Per spiegarmi come si riesce a gestire il complesso processo di preparazione, Hofer ci porta nel suo ufficio. Il tavolo è coperto da una mole di fogli in cui sono indicati i vari menu. Tutto è suddiviso per colori in un mix di verifiche cartacee e controllo digitale tramite codici a barre, Hofer lo spiega con estrema chiarezza, potrei dire che spiegarlo in un articolo risulterebbe noioso, ma la verità è che ci ho capito davvero poco, troppo complicato. Per fortuna sta per partire il nastro, riesco a mimetizzare la mia confusione e ci avviciniamo all’area in cui vengono preparati i vari vassoi che verranno poi caricati sui carrelli e distribuiti nei reparti. È la classica catena di montaggio, ai due lati del nastro i dipendenti selezionano il cibo da mettere nei piatti e lo caricano sul vassoio.
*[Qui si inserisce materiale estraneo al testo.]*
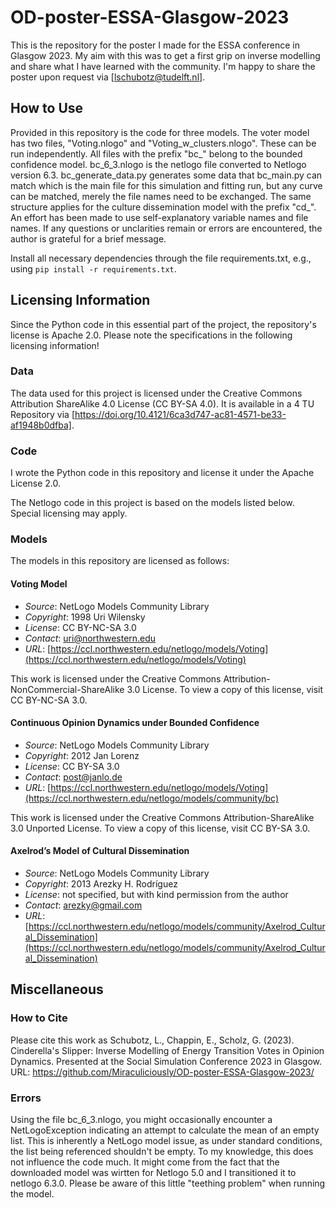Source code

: # OD-poster-ESSA-Glasgow-2023

This is the repository for the poster I made for the ESSA conference in Glasgow 2023. My aim with this was to get a first grip on inverse modelling and share what I have learned with the community. I'm happy to share the poster upon request via [lschubotz@tudelft.nl].

## How to Use

Provided in this repository is the code for three models. The voter model has two files, "Voting.nlogo" and "Voting_w_clusters.nlogo". These can be run independently.
All files with the prefix "bc_" belong to the bounded confidence model. bc_6_3.nlogo is the netlogo file converted to Netlogo version 6.3. bc_generate_data.py generates some data that bc_main.py can match which is the main file for this simulation and fitting run, but any curve can be matched, merely the file names need to be exchanged.
The same structure applies for the culture dissemination model with the prefix "cd_".
An effort has been made to use self-explanatory variable names and file names. If any questions or unclarities remain or errors are encountered, the author is grateful for a brief message.

Install all necessary dependencies through the file requirements.txt, e.g., using `pip install -r requirements.txt`.

## Licensing Information

Since the Python code in this essential part of the project, the repository's license is Apache 2.0. Please note the specifications in the following licensing information!

### Data
The data used for this project is licensed under the Creative Commons Attribution ShareAlike 4.0 License (CC BY-SA 4.0). It is available in a 4 TU Repository via [https://doi.org/10.4121/6ca3d747-ac81-4571-be33-af1948b0dfba].

### Code
I wrote the Python code in this repository and license it under the Apache License 2.0.

The Netlogo code in this project is based on the models listed below. Special licensing may apply.

### Models
The models in this repository are licensed as follows:

#### Voting Model
- *Source*: NetLogo Models Community Library
- *Copyright*: 1998 Uri Wilensky
- *License*: CC BY-NC-SA 3.0
- *Contact*: uri@northwestern.edu
- *URL*: [https://ccl.northwestern.edu/netlogo/models/Voting](https://ccl.northwestern.edu/netlogo/models/Voting)

This work is licensed under the Creative Commons Attribution-NonCommercial-ShareAlike 3.0 License. To view a copy of this license, visit CC BY-NC-SA 3.0.

#### Continuous Opinion Dynamics under Bounded Confidence
- *Source*: NetLogo Models Community Library
- *Copyright*: 2012 Jan Lorenz
- *License*: CC BY-SA 3.0
- *Contact*: post@janlo.de
- *URL*: [https://ccl.northwestern.edu/netlogo/models/Voting](https://ccl.northwestern.edu/netlogo/models/community/bc)

This work is licensed under the Creative Commons Attribution-ShareAlike 3.0 Unported License. To view a copy of this license, visit CC BY-SA 3.0.

#### Axelrod’s Model of Cultural Dissemination
- *Source*: NetLogo Models Community Library
- *Copyright*: 2013 Arezky H. Rodríguez
- *License*: not specified, but with kind permission from the author
- *Contact*: arezky@gmail.com
- *URL*: [https://ccl.northwestern.edu/netlogo/models/community/Axelrod_Cultural_Dissemination](https://ccl.northwestern.edu/netlogo/models/community/Axelrod_Cultural_Dissemination)

## Miscellaneous

### How to Cite

Please cite this work as
Schubotz, L.,  Chappin, E., Scholz, G. (2023). Cinderella's Slipper: Inverse Modelling of Energy Transition Votes in Opinion Dynamics. Presented at the Social Simulation Conference 2023 in Glasgow. URL: https://github.com/Miraculiciously/OD-poster-ESSA-Glasgow-2023/

### Errors

Using the file bc_6_3.nlogo, you might occasionally encounter a NetLogoException indicating an attempt to calculate the mean of an empty list. This is inherently a NetLogo model issue, as under standard conditions, the list being referenced shouldn't be empty. To my knowledge, this does not influence the code much. It might come from the fact that the downloaded model was wirtten for Netlogo 5.0 and I transitioned it to netlogo 6.3.0. Please be aware of this little "teething problem" when running the model.
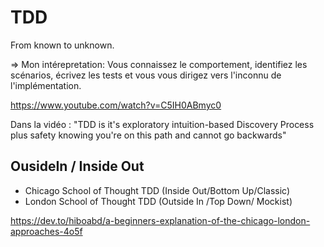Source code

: # TDD

From known to unknown.

=> Mon intérepretation: Vous connaissez le comportement, identifiez les scénarios, écrivez les tests et vous vous dirigez vers l'inconnu de l'implémentation.

https://www.youtube.com/watch?v=C5IH0ABmyc0

Dans la vidéo : "TDD is it's exploratory intuition-based Discovery Process plus safety knowing you're on this path and cannot go backwards"

## OusideIn / Inside Out

- Chicago School of Thought TDD (Inside Out/Bottom Up/Classic)
- London School of Thought TDD (Outside In /Top Down/ Mockist)

https://dev.to/hiboabd/a-beginners-explanation-of-the-chicago-london-approaches-4o5f
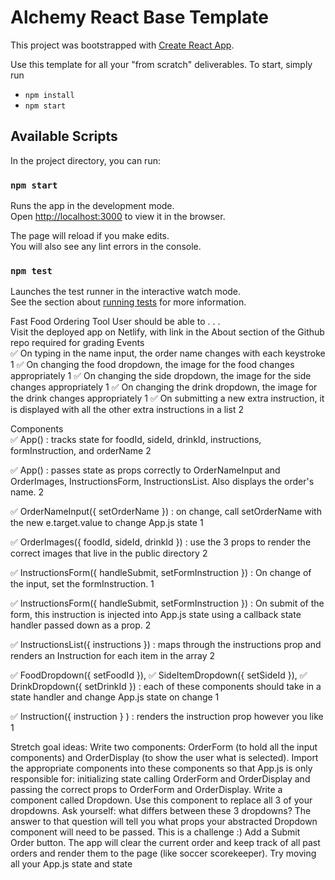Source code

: # Alchemy React Base Template

This project was bootstrapped with [Create React App](https://github.com/facebook/create-react-app).

Use this template for all your "from scratch" deliverables. To start, simply run

- `npm install`
- `npm start`

## Available Scripts

In the project directory, you can run:

### `npm start`

Runs the app in the development mode.\
Open [http://localhost:3000](http://localhost:3000) to view it in the browser.

The page will reload if you make edits.\
You will also see any lint errors in the console.

### `npm test`

Launches the test runner in the interactive watch mode.\
See the section about [running tests](https://facebook.github.io/create-react-app/docs/running-tests) for more information.

Fast Food Ordering Tool
User should be able to . . .	
Visit the deployed app on Netlify, with link in the About section of the Github repo	required for grading
Events	
✅ On typing in the name input, the order name changes with each keystroke	1
✅ On changing the food dropdown, the image for the food changes appropriately	1
✅ On changing the side dropdown, the image for the side changes appropriately	1
✅ On changing the drink dropdown, the image for the drink changes appropriately	1
✅ On submitting a new extra instruction, it is displayed with all the other extra instructions in a list	2


Components	
✅ App() : tracks state for foodId, sideId, drinkId, instructions, formInstruction, and orderName	2

✅ App() : passes state as props correctly to OrderNameInput and OrderImages, InstructionsForm, InstructionsList. Also displays the order's name.	2

✅ OrderNameInput({ setOrderName }) : on change, call setOrderName with the new e.target.value to change App.js state	1

✅ OrderImages({ foodId, sideId, drinkId }) : use the 3 props to render the correct images that live in the public directory	2

✅ InstructionsForm({ handleSubmit, setFormInstruction }) : On change of the input, set the formInstruction.	1

✅ InstructionsForm({ handleSubmit, setFormInstruction }) : On submit of the form, this instruction is injected into App.js state using a callback state handler passed down as a prop.	2

✅ InstructionsList({ instructions }) : maps through the instructions prop and renders an Instruction for each item in the array	2

✅ FoodDropdown({ setFoodId }), ✅ SideItemDropdown({ setSideId }), ✅ DrinkDropdown({ setDrinkId }) : each of these components should take in a state handler and change App.js state on change	1

✅ Instruction({ instruction } ) : renders the instruction prop however you like	1

Stretch goal ideas:
Write two components: OrderForm (to hold all the input components) and OrderDisplay (to show the user what is selected). Import the appropriate components into these components so that App.js is only responsible for:
initializing state
calling OrderForm and OrderDisplay and
passing the correct props to OrderForm and OrderDisplay.
Write a component called Dropdown. Use this component to replace all 3 of your dropdowns. Ask yourself: what differs between these 3 dropdowns? The answer to that question will tell you what props your abstracted Dropdown component will need to be passed. This is a challenge :)
Add a Submit Order button. The app will clear the current order and keep track of all past orders and render them to the page (like soccer scorekeeper).
Try moving all your App.js state and state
Il controllo viene fatto prima, durante e dopo per evitare errori.  Mentre si preparano i vassoi, tutto intorno si procede alle pulizie, in totale ogni giorno, circa 80-100 persone lavorano in cucina per la preparazione dei pasti e la pulizia della cucina.  Successivamente, procediamo lungo il nastro fino ad arrivare al carrello per osservare come viene eseguito l’ultimo controllo prima che il tutto venga introdotto all’interno di una sorta di ascensore per essere distribuito ai reparti.

È terminata la visita, prima di salutarci, Qualtieri e Gullotti ci tengono a precisare che i pasti della mensa sono davvero buoni, a quanto pare soprattutto i canederli. Hofer non nasconde  la propria soddisfazione, ma sa benissimo che molti pazienti la pensano diversamente. A loro, più frequentemente, viene servito il classico “menu da ospedale”, piatti che, notoriamente, non mirano a soddisfare il palato dei pazienti, ma a tenerli in vita il più possibile.